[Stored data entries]

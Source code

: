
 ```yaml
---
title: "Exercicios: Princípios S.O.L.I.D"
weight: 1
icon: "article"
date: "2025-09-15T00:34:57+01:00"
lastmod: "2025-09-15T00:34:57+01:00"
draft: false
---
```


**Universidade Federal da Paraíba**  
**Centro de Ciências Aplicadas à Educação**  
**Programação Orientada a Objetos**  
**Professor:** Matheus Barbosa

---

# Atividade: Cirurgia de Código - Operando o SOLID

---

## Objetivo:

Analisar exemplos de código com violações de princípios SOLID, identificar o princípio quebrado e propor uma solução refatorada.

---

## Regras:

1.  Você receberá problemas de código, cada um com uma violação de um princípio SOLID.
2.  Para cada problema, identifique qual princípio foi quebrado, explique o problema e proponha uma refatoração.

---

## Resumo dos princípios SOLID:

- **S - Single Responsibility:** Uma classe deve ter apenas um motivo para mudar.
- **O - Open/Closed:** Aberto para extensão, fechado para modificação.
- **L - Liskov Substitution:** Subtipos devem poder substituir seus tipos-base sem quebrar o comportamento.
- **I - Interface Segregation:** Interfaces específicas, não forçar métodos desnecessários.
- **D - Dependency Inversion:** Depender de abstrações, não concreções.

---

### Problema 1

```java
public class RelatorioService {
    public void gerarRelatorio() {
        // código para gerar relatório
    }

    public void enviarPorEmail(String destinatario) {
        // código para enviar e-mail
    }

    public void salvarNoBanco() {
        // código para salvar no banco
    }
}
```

Aim of the task – Gather each line from the entries above that includes the word "quebrado".

Answer box –
Analisar exemplos de código com violações de princípios SOLID, identificar o princípio quebrado e propor uma solução refatorada.
2.  Para cada problema, identifique qual princípio foi quebrado, explique o problema e proponha uma refatoração.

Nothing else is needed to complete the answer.